LA LA LAND || 2016, USA || Musical || Directed by – Damien Chazelle / Produced by – Fred Berger, Gary Gilbert, Jordan Horowitz, Marc Platt / Written by – Damien Chazelle / Music by – Justin Hurwitz / Cinematography – Linus Sandgren / Edited by – Tom Cross / Starring – Ryan Gosling, Emma Stone, John Legend, Rosemarie DeWitt / Running time: 128 mins.
During the Golden Age of Hollywood, musicals, more than other genre, represented the supremacy of American cinema and song writing. The genre’s popularity inevitably died down as the medium sought to satisfy a need for a truer representation of the real world. Nowadays, the few musicals that make the theatrical run risk feeling gimmicky and superficial.
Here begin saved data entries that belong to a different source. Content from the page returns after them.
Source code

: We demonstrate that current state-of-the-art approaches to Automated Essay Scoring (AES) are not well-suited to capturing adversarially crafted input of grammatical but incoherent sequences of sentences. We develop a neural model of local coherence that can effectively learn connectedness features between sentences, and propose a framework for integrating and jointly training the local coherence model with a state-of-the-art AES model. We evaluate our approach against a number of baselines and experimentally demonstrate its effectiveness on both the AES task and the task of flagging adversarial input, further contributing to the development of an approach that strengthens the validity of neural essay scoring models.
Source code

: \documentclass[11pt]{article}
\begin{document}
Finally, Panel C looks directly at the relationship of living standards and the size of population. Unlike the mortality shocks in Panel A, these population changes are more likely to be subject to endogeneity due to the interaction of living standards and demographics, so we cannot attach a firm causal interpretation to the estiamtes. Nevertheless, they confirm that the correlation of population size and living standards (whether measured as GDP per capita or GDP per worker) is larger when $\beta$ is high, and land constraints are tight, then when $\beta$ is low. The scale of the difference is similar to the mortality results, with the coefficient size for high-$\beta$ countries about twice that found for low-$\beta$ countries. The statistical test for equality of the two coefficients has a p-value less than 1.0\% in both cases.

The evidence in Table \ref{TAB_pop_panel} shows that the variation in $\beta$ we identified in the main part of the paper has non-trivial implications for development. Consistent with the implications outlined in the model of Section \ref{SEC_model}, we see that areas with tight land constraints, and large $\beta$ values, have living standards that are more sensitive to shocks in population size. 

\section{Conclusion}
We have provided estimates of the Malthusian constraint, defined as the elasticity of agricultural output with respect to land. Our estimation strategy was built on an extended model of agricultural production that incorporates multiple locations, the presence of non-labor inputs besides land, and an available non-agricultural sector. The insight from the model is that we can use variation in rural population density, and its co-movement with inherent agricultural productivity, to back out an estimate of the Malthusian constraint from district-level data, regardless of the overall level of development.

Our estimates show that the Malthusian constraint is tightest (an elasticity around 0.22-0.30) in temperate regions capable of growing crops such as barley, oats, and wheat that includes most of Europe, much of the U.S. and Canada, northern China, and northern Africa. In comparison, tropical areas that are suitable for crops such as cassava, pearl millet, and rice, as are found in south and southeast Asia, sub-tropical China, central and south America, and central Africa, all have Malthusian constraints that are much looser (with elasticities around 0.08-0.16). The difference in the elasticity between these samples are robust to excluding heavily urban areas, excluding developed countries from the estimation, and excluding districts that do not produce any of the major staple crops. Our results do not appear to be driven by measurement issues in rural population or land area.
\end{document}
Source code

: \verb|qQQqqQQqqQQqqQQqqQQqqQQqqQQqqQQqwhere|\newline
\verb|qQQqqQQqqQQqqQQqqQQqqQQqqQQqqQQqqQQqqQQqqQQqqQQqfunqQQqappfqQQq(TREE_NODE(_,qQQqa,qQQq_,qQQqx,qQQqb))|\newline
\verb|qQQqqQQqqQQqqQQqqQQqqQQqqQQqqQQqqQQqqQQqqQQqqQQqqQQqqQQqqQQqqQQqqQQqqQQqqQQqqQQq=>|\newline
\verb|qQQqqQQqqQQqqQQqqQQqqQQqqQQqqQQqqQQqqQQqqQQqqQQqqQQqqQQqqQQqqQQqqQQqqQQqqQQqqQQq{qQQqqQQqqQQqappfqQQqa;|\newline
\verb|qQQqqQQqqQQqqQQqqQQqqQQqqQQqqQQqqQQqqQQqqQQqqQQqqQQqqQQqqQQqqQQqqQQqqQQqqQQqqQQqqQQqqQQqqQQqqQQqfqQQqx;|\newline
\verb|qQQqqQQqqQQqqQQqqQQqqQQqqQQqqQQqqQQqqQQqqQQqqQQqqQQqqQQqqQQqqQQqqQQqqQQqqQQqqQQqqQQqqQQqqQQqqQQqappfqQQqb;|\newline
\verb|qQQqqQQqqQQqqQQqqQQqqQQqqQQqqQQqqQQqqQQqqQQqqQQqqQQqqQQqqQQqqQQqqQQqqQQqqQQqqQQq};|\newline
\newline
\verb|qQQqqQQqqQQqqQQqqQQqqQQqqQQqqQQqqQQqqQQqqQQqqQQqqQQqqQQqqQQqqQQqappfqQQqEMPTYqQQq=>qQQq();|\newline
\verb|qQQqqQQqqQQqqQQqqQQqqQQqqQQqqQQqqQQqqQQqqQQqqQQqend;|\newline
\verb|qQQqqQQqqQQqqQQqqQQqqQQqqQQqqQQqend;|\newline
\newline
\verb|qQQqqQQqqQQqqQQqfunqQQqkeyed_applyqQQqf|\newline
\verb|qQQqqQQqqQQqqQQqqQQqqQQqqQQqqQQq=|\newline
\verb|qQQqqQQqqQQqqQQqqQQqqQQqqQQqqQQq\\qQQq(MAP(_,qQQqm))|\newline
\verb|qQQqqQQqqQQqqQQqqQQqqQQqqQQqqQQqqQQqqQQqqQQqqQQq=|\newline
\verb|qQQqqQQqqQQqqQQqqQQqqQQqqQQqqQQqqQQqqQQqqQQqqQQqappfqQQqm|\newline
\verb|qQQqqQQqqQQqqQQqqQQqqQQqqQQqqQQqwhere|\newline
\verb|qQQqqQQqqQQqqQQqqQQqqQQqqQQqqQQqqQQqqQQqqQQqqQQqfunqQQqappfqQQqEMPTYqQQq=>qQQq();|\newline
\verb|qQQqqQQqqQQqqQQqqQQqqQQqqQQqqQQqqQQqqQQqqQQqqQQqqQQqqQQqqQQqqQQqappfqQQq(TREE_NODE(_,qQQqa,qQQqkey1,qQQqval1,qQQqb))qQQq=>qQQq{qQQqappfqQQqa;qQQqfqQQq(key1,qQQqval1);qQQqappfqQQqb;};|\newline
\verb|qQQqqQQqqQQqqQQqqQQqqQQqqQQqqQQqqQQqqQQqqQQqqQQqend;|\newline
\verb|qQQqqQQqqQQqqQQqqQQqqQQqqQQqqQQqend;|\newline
Such is not the case of La La Land, which in many ways can be seen as updating the nature of the most beloved of classic Hollywood musicals while simultaneously remaining under their artistic and moral influence.
Here, we find Ryan Gosling and Emma Stone fall in love with each other once again: the first, Sebastian, is a dedicated jazz player; the second, Mia, is an aspiring actress dreaming of making it big; the setting, itself a character in the movie, is a contemporary Los Angeles. They meet and initially clash before predictably falling in love. Yet unlike many other Hollywood romances, La La Land does not end with a look shared between its heterosexual leads sharing a romantic kiss in the moonlights, or in a field, or on top of a skyscraper, or other such romantic landscapes. Director and screenwriter Damien Chazelle remains with them and, without outstaying his welcome, observes the characters of his own creation as they gradually grow apart – a separation, much like the flourishing of their romance, seems inevitable.
A key dilemma, ultimately, dealt with in the film is whether or not love and dreams, or aspirations, can exist. It is the examination of the cruelty of those dreams, and how they can threaten the purity of love. And evidence of how Chazelle is able to achieve this so successfully is that he is able to convince his audience that they too had a similarly perfectly tragic romance as that between Sebastian and Mia; this too is the sign of the ideological objective of traditional cinema, in which the spectator is passively involved through a naturalistic process of identification, accomplished by Chazelle.
La La Land irresistibly introduces the diegesis of the world in which anyone at any time can burst into a song during a spectacular traffic jam dance and song number. The song, “Another Day of Sun,” is the first of a fantastic score by composed and orchestrated by Justin Hurwitz, with lyrics by Pasek and Paul – another is the irresistibly melancholic “City of Stars” (though admittedly, the song list as a whole is not very “jazzy”…) It’s hard not to fall for the celebrative nature of the most lavish of musical numbers from the get go. These numbers also appear to be perfectly integrated in the world of the film, and therefore never feel like fillers or out of place additions getting in the way of the plot. Chazelle understands both music and the cinematic tradition, and he showed this in his previous outing Whiplash equally as well.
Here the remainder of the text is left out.